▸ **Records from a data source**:
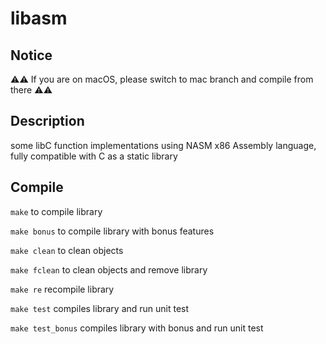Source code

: # libasm

## Notice 
⚠️⚠️ If you are on macOS, please switch to mac branch and compile from there ⚠️⚠️

## Description
some libC function implementations using NASM x86 Assembly language, fully compatible with C 
as a static library

## Compile
`make` to compile library

`make bonus` to compile library with bonus features

`make clean` to clean objects

`make fclean` to clean objects and remove library

`make re` recompile library

`make test` compiles library and run unit test

`make test_bonus` compiles library with bonus and run unit test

▸ **ACTIVITY**: Without including any picture, restate every entry above exactly.

▸ **EXPECTED ANSWER**:
Source code

: # libasm

## Notice 
⚠️⚠️ If you are on macOS, please switch to mac branch and compile from there ⚠️⚠️

## Description
some libC function implementations using NASM x86 Assembly language, fully compatible with C 
as a static library

## Compile
`make` to compile library

`make bonus` to compile library with bonus features

`make clean` to clean objects

`make fclean` to clean objects and remove library

`make re` recompile library

`make test` compiles library and run unit test

`make test_bonus` compiles library with bonus and run unit test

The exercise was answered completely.